It’s as urban as anything gets. So urban it’s dystopian: steam, gears, corsets, vintage hats, goggles and other elements collide with everything gadgets to make a futuristic and, yet, retro world that’s both fun to visit and a little scary to ponder. Mix all of it up with about a dozen fun things to do on a Saturday beneath an Interstate overpass and hundreds of people show up ready for a party.
Launched by Paulk and Company with the inestimable vision of Virginia Adams and the quirky inventiveness of Justin Paulk (his flying Gatling gun was a big hit), this rendition held something for everyone. Vendors lined every side of the site offering everything from food and conventional art to art tailored more for the Steampunk aesthetic. Vendors also included robotics demonstrations from the L&N Stem School. Vagabond Boutique was on hand as well as piercers and tattoo artists.

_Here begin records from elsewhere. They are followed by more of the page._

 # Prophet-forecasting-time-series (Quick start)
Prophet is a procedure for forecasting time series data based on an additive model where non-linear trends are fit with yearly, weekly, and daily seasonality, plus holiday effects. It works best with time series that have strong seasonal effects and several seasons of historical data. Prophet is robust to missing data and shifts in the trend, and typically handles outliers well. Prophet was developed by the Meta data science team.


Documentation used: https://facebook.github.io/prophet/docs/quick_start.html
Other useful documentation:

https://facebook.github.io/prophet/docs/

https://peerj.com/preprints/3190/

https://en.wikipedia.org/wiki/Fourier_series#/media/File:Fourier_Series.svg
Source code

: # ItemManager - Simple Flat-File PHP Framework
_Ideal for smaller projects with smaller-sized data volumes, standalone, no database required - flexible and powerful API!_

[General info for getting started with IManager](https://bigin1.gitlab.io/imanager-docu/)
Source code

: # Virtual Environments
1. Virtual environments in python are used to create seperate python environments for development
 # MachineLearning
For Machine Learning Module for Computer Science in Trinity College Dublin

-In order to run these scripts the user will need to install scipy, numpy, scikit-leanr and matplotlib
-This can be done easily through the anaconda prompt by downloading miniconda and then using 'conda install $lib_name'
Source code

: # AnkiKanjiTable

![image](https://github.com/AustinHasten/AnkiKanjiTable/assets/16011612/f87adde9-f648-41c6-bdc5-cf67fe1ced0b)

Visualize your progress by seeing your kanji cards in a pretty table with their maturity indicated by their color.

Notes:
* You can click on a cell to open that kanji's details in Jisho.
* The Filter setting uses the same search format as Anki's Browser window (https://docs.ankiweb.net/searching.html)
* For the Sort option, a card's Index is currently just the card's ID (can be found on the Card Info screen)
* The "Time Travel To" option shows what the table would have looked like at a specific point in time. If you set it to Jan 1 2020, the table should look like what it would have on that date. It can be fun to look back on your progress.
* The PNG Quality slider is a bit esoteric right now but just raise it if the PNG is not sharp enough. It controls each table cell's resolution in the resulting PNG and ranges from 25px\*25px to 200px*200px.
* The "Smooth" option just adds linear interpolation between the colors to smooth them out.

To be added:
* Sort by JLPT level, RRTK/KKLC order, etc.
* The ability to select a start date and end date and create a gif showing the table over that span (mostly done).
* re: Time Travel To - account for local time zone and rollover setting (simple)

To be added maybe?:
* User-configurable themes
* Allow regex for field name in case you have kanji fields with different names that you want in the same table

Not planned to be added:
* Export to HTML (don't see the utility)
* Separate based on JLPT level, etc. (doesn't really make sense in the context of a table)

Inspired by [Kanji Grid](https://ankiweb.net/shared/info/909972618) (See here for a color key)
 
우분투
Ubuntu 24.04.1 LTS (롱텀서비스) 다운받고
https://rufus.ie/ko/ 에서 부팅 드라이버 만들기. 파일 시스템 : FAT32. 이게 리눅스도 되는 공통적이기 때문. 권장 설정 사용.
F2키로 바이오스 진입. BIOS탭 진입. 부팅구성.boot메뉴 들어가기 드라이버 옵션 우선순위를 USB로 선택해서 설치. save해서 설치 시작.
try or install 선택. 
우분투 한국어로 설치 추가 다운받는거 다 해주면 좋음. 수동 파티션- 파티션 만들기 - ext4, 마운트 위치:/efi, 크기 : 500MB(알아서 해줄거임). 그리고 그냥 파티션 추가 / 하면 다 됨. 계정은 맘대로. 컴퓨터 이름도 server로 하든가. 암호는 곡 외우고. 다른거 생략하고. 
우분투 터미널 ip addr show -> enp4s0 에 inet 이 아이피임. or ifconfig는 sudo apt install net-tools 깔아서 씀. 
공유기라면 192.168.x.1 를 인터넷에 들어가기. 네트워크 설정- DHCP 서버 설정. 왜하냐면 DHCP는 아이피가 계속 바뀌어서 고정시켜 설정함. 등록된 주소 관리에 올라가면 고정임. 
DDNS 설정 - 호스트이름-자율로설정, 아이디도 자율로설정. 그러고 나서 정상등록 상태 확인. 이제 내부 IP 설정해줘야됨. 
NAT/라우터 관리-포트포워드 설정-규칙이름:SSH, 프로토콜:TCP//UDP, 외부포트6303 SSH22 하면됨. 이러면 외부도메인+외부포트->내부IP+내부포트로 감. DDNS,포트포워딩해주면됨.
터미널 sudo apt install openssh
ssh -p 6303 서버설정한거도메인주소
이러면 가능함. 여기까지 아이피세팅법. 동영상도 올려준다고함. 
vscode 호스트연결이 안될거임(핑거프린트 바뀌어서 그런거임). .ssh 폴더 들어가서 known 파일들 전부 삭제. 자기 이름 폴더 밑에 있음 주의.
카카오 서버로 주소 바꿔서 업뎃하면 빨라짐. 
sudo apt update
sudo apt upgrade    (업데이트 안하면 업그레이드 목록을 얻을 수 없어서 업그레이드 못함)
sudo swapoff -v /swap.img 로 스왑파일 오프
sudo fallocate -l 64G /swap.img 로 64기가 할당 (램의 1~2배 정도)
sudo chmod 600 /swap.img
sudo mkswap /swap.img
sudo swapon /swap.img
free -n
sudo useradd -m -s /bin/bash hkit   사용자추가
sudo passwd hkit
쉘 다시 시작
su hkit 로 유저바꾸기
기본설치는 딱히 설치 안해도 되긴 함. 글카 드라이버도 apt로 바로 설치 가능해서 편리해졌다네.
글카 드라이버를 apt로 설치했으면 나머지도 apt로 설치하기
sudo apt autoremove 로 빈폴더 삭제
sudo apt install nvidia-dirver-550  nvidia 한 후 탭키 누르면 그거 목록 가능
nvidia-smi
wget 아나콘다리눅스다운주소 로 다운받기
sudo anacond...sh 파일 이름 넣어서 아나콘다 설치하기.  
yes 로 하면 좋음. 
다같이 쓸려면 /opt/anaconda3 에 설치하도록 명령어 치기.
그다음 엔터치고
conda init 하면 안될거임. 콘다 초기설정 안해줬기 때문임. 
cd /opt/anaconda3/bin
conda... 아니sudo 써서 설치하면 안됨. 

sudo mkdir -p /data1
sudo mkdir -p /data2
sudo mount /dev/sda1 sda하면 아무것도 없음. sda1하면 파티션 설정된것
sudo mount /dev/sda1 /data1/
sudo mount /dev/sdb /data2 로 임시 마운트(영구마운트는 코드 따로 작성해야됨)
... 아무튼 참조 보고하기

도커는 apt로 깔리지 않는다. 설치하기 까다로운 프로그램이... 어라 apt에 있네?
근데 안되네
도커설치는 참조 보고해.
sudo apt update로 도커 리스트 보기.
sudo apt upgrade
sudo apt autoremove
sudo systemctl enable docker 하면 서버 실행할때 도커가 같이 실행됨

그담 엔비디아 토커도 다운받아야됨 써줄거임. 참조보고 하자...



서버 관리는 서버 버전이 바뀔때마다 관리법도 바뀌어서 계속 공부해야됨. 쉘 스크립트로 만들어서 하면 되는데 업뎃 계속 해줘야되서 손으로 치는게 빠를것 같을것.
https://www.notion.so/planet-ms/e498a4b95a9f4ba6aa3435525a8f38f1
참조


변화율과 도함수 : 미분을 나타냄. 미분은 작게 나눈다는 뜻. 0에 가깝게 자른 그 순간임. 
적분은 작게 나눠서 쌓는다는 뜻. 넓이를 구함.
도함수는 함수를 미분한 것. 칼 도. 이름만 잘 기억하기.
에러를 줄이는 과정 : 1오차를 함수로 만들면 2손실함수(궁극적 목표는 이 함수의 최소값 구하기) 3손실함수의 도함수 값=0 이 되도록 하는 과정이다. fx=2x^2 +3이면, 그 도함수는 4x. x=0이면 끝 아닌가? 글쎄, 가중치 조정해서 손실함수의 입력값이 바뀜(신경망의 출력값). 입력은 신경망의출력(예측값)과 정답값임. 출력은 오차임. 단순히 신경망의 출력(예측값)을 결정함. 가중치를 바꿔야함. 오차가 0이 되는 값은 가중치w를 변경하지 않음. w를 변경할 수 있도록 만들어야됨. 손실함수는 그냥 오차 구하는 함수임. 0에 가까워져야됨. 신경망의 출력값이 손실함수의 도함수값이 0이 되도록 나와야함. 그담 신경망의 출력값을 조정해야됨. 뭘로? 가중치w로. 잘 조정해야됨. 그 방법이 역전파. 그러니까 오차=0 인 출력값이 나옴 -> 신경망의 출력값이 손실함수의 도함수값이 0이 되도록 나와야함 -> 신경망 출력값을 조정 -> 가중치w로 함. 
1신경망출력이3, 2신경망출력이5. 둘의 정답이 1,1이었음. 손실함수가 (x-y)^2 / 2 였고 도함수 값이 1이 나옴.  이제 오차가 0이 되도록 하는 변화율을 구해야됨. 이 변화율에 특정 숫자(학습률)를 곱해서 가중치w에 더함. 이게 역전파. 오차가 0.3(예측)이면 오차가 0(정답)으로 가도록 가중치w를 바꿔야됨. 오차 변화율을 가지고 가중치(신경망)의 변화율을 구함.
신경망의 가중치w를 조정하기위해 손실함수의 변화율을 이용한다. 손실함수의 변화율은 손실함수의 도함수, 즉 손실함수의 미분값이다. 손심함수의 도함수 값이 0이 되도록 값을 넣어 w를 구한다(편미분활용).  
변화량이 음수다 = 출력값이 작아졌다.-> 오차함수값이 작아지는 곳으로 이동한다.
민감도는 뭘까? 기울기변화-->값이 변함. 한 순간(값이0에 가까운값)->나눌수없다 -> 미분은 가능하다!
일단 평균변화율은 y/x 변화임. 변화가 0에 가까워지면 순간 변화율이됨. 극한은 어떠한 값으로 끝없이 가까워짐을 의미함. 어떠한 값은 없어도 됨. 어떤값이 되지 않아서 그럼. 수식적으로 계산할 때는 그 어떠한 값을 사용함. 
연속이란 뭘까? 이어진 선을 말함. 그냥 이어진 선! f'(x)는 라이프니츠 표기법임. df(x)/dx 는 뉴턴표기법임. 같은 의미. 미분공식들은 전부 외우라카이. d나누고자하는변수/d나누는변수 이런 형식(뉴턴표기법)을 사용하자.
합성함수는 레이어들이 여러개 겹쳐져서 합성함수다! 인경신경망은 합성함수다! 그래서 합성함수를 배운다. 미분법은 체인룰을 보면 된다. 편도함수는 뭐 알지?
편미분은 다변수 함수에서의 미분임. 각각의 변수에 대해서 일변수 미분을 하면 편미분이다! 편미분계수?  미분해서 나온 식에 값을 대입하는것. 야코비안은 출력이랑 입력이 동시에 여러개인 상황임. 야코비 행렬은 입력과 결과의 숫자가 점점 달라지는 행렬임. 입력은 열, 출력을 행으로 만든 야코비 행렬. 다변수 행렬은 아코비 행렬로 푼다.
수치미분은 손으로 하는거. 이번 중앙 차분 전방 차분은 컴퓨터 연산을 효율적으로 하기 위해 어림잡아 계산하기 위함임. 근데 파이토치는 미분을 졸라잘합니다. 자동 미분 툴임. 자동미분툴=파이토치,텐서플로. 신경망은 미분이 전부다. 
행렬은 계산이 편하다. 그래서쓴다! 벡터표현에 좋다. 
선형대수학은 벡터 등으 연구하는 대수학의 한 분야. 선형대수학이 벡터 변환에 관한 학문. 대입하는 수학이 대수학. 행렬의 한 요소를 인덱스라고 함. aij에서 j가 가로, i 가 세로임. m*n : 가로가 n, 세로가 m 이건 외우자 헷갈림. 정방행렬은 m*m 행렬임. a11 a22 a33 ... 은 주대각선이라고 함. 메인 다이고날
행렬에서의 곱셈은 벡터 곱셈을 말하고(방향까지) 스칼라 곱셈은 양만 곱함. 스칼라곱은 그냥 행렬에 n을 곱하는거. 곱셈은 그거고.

Hoopers taught the finer arts of hooping for children and adults. Artists painting on canvas and on the side of the Paulk and Company building. Dancers, musicians and aerial acrobatics performed on the stage. A monster roamed about the grounds as did stilt walkers – who also attempted hooping while on stilts.
Then there contests: best-dressed child, best-dressed grouping and simply best-dressed. Underscoring the importance of these contests is the effort involved in many of the costumes. It’s serious business and it forms the core of the day: seeing and being seen. The best costumes – and some of those present would not likely want them called costumes – are assembled gradually over months or years. Expense can be great as the costume incorporates complex gadgets as props. Dozens of hours can easily be poured into perfecting a unique look. It’s not something that might easily be picked up at a local Knoxville Walmart.
The event was child-friendly and many children enjoyed it – some decked out in steampunk attire and others just dressed in Saturday play clothes. For a child, what’s not to like about roaming monsters, stilt walkers, robots, fencing and steampunk story-time?
Obviously, the pictures are more important than words for this story, so I’ve gone with photographs for most of the space. You’ll find another fifty or so photographs here the Inside of Knoxville Facebook Page. The event is simply too big for a single post. Bigness was a theme to this year’s edition – the entertainment expanded, the footprint of the festival expanded and the hours expanded. I will anticipate the changes in next year’s carnivale and who knows? The energy from the event might just compel me to add a gear or two to my little urban hat.